### Working data
= = = = =

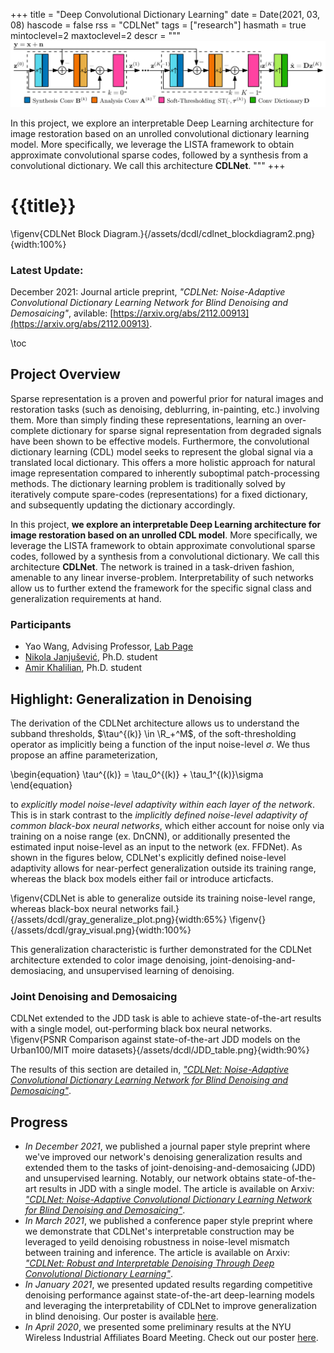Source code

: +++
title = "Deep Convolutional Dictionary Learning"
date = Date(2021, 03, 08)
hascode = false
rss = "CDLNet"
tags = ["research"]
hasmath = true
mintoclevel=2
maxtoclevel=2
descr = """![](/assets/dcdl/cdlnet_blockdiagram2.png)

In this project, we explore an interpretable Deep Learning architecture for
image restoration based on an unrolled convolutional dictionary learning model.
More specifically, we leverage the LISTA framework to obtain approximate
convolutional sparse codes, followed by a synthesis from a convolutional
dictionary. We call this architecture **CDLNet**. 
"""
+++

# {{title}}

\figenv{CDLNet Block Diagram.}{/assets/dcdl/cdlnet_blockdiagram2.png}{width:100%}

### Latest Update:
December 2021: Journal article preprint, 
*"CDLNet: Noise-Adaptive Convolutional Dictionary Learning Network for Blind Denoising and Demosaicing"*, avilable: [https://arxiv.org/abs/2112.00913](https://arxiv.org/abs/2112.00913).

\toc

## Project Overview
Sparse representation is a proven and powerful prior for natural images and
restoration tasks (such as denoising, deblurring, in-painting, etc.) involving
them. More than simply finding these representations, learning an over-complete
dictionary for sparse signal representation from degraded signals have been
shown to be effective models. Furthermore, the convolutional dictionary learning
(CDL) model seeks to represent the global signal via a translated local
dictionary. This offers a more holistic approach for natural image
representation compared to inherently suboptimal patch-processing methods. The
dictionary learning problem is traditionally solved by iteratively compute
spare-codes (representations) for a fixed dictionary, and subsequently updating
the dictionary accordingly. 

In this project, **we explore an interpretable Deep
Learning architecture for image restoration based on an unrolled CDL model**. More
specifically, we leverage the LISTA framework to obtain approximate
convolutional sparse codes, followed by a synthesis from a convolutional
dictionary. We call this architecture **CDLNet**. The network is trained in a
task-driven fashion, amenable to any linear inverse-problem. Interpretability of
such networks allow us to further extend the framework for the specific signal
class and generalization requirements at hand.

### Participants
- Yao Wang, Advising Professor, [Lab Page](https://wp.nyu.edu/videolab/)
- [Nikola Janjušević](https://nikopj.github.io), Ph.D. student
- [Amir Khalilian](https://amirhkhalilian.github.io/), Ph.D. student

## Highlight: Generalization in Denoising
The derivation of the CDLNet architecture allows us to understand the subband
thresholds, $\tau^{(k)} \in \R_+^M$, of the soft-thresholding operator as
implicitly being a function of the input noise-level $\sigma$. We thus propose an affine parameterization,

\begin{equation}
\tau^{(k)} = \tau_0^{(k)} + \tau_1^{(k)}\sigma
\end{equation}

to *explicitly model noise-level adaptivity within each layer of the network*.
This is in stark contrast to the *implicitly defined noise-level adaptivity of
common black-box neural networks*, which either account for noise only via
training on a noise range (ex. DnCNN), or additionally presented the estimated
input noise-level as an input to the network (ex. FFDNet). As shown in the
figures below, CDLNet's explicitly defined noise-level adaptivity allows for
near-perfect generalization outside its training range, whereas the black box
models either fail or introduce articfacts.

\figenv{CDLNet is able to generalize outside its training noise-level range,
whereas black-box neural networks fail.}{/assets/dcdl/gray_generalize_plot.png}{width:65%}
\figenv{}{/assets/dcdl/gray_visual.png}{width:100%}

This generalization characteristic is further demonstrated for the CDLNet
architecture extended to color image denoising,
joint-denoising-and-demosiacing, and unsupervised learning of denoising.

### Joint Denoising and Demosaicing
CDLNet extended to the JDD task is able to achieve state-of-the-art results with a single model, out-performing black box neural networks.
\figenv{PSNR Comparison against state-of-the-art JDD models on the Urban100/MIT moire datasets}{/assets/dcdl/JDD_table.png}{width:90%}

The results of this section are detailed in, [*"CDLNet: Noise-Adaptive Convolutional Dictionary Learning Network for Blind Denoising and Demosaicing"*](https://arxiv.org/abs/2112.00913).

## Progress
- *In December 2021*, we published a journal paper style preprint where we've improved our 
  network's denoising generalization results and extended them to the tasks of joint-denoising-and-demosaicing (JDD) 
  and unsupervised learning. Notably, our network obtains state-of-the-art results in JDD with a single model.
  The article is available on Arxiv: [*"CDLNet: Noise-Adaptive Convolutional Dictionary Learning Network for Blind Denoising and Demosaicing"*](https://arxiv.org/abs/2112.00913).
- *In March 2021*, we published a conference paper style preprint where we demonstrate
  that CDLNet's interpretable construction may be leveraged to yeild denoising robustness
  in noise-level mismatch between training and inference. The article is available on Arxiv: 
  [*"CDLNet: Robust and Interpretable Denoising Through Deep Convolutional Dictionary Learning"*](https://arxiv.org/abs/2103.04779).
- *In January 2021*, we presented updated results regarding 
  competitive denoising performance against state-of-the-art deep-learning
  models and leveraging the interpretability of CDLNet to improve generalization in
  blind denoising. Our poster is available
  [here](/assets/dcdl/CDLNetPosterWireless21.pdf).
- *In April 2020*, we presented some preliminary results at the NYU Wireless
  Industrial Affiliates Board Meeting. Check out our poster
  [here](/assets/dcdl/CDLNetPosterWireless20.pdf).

= = = = =

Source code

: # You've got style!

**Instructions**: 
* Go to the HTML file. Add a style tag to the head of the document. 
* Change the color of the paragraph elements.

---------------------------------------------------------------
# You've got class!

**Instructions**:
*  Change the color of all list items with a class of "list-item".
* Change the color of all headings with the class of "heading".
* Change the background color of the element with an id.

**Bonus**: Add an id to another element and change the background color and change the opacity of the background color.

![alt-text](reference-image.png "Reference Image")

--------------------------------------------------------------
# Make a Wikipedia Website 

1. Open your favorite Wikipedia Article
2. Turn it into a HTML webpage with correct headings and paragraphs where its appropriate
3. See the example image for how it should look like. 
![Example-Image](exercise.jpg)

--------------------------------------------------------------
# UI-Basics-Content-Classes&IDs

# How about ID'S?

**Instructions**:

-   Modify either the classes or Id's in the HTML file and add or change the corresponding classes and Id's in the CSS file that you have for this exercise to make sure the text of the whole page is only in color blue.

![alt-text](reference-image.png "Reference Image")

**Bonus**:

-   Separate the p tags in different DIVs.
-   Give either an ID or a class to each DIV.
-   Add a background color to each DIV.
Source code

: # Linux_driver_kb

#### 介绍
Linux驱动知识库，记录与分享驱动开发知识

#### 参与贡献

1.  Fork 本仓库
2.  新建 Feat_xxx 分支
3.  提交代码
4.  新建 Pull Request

= = = = =

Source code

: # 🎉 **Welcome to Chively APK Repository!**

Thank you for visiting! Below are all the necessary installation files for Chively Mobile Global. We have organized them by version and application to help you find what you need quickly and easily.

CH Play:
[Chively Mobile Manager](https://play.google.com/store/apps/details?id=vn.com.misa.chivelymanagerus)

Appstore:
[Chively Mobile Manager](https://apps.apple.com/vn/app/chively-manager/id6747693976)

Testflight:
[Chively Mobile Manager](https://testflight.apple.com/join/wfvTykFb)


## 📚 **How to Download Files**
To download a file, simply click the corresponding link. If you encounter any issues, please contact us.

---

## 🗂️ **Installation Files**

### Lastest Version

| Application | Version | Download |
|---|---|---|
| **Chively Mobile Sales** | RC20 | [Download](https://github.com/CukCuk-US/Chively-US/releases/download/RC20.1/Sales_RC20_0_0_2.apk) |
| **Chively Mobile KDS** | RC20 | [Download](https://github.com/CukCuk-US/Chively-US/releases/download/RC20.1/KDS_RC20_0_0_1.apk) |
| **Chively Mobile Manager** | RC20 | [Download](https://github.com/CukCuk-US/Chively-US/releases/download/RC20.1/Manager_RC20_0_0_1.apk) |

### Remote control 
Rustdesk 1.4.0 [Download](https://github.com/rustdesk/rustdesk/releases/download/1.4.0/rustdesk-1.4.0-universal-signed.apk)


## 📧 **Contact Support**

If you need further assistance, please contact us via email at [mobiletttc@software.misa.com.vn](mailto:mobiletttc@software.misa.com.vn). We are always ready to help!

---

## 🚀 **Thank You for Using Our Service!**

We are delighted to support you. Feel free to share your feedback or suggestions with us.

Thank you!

= = = = =

### Assignment
Scan the records above for lines with the word "architecture", then say how many there are, giving the number alone.

### Task response
6